Column Entry: “Soul Baring in the Pulpit: Lessons in Storytelling from The Moth”

By Robert Stephen Reid, Professor Emeritus, University of Dubuque

Description: During most of Christendom people lived with some form of a theistic identity. But in our post-Christendom secular society most North American Christians are faced, sometimes explicitly but mostly implicitly, with a daily choice of whether to keep believing in God. Or, believing that, in Christ, God is still seeking to be reconciled with each generation of people in this world. If faith in God is to matter amidst the busy, bustling intersection of cross-purposes and cross-identities of contemporary secular life, my interest is to reflect on the diverse ways people communicate with others about this desire to pursue cross-centered lives of faith.

April 2024 | March 2024

 

Soul Baring in the Pulpit: Lessons in Storytelling from The Moth

April 2024

I was hanging on Tina Zimmerman’s words as I drove home from church. I listened as she shared her personal struggle over being worthy to respond to a call to ministry, her struggle in finding meaningful words to say to the blue-haired teenager Travis, who only lived just across the country road from her home. Travis had recently tried to commit suicide. Could she respond to the call of being a pastor if finding something helpful to say to this teenager came so hard? Then she heard the crash of a car failing to negotiate a curve just outside her home. And the lives of people in her neighborhood were suddenly turned on-end.[1] As she rushes to the crash scene and finds Travis there, actions replace words as a way to communicate the power of hope and her choice to serve in ministry. Her soul baring story may break most of the rules concerning self-disclosure in preaching, but it was perfectly designed to appeal to the radio audience of National Public Radio’s Moth Radio Hour listeners.
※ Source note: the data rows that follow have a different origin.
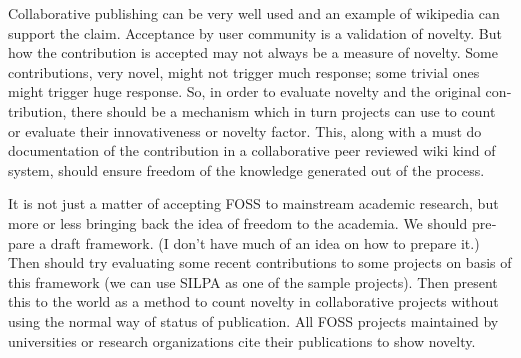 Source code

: \begin{english}
Collaborative publishing can be very well used and an example of wikipedia can support 
the claim. Acceptance by user community is a validation of novelty. But how the contribution is accepted may not always be a measure of novelty.
Some contributions, very novel, might not trigger much response; some
trivial ones might trigger huge response. So, in order to evaluate novelty and the
original contribution, there should be a mechanism which in turn projects
can use to count or evaluate their innovativeness or novelty factor.
This, along with a must do documentation of the contribution in a collaborative
peer reviewed wiki kind of system, should ensure freedom of the knowledge
generated out of the process.

It is not just a matter of accepting FOSS to mainstream academic research, but 
more or less bringing back the idea of freedom to the academia. We should prepare 
a draft framework. (I don't have much of an idea on how to prepare it.) Then should try 
evaluating some recent contributions to some projects on basis of this framework (we can 
use SILPA as one of the sample projects). Then present this to the world as a method
to count novelty in collaborative projects without using the normal way of
status of publication. All FOSS projects maintained by universities or research
organizations cite their publications to show novelty.
\end{english}
\newpage
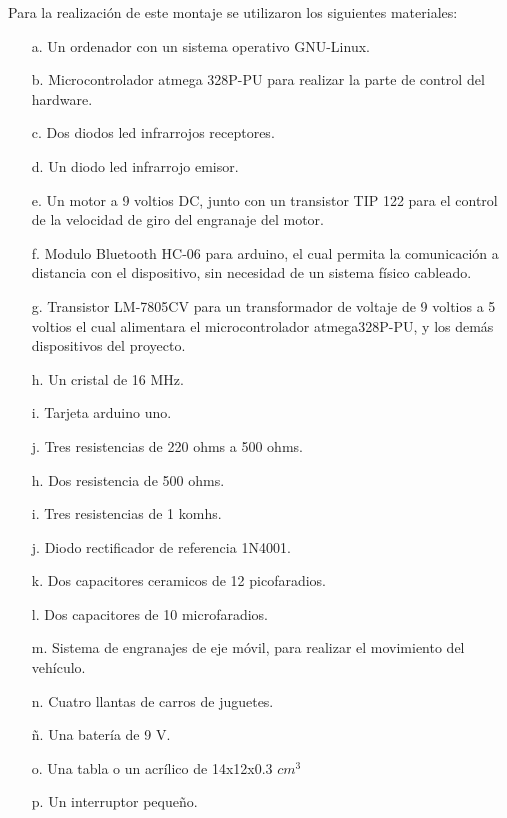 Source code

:\documentclass[12]{article}
\begin{document}
\begin{multicols}{2}
Para la realización de este montaje se utilizaron los siguientes materiales:
\begin{enumerate}
\item[a.] Un ordenador con un sistema operativo GNU-Linux.
\item[b.] Microcontrolador atmega 328P-PU \cite{ARDUINO} para realizar la parte de control del hardware.
\item[c.] Dos diodos led infrarrojos receptores.
\item[d.] Un diodo led infrarrojo emisor.
\item[e.] Un motor a 9 voltios DC, junto con un transistor TIP 122\cite{TIP122}   para el control de la velocidad de giro del engranaje del motor.
\item[f.] Modulo Bluetooth HC-06 para arduino, el cual permita la comunicación a distancia con el dispositivo, sin necesidad de un sistema físico cableado.
\item[g.] Transistor LM-7805CV \cite{REGULADOR} para un transformador de voltaje de 9 voltios a 5 voltios el cual alimentara el microcontrolador atmega328P-PU, y los demás dispositivos del proyecto.
\item[h.] Un cristal de 16 MHz.
\item[i.] Tarjeta arduino \cite{ARDUINO} uno.
\item[j.] Tres resistencias de 220 ohms a 500 ohms.
\item[h.] Dos resistencia de 500 ohms.
\item[i.] Tres resistencias de 1 komhs.
\item[j.] Diodo rectificador de referencia 1N4001. \cite{DIODO}
\item[k.] Dos capacitores ceramicos de 12 picofaradios.
\item[l.] Dos capacitores de 10 microfaradios.
\item[m.] Sistema de engranajes de eje móvil, para realizar el movimiento del vehículo.
\item[n.] Cuatro llantas de carros de juguetes.
\item[ñ.] Una batería de 9 V.
\item[o.] Una tabla o un acrílico de 14x12x0.3 $cm^{3}$
\item[p.] Un interruptor pequeño.
\end{enumerate}


\end{multicols}
\end{document}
What if those who preach or serve in roles of communicating the gospel to others consider Brian McLaren’s powerful point about rethinking what’s involved in our preaching to millennials, to Gen Z-zoomers, and now to our link-following Zoom audiences. McLaren maintains that unlike previous generations, these age groups are looking for expressions of beauty more than a presentation of truth. And they are looking for something that is “usually narrative in form. And conversational rather than analytical. And more about showing and listening than telling and convincing.”[2]

That’s just what Rev. Zimmerman’s story was doing.

My interest, as one who has written a number of homiletics books, has taught some homiletics courses, and still preaches occasionally as well, is to consider how using first-person narrative talk that is drawn from personal experience can provide meaningful insight as a way to embody gospel truth found in a Biblical text. Previous generations have regarded this kind of experiential personalization of the pulpit taboo. It was considered tantamount to preaching oneself rather than preaching the gospel. But what if it can be used as a way to bring a kind of sudden, gestalt insight about our humanity and a spiritual truth directly relevant to a Biblical text?

Of course, clergy and other faith communicators are rarely professional storytellers or raconteurs. But that’s true for most of the people who have the courage to step up to the microphone at a Moth story slam. Yet, if you happen to be listening to one of these stories while driving somewhere, they are invariably so compelling that you simply cannot leave your vehicle until the current story comes to its end. Imagine if our preaching, conference presentations, or faith-based podcasts were that compelling. I mean really imagine preaching being that captivating. Whew!!

The Moth Radio Hour has been a weekly staple for National Public Radio since 2009. Moth StorySLAMS are held regularly in 25 cities preceded by Moth storytelling workshops where speakers receive help in shaping the stories they bring to the stage. The origins of this self-revelatory style of storytelling began with poet and novelist George Dawes Green who wanted to create a venue for telling tales that have the feel of someone taking their turn on a warm southern evening when the porchlight drew both the moths as well as the listeners to hear a tale. Moth storytellers have only a few requirements. Their stories must be personal and true. They have to share their stories without notes before a live audience. They have to work with the time limits prescribed.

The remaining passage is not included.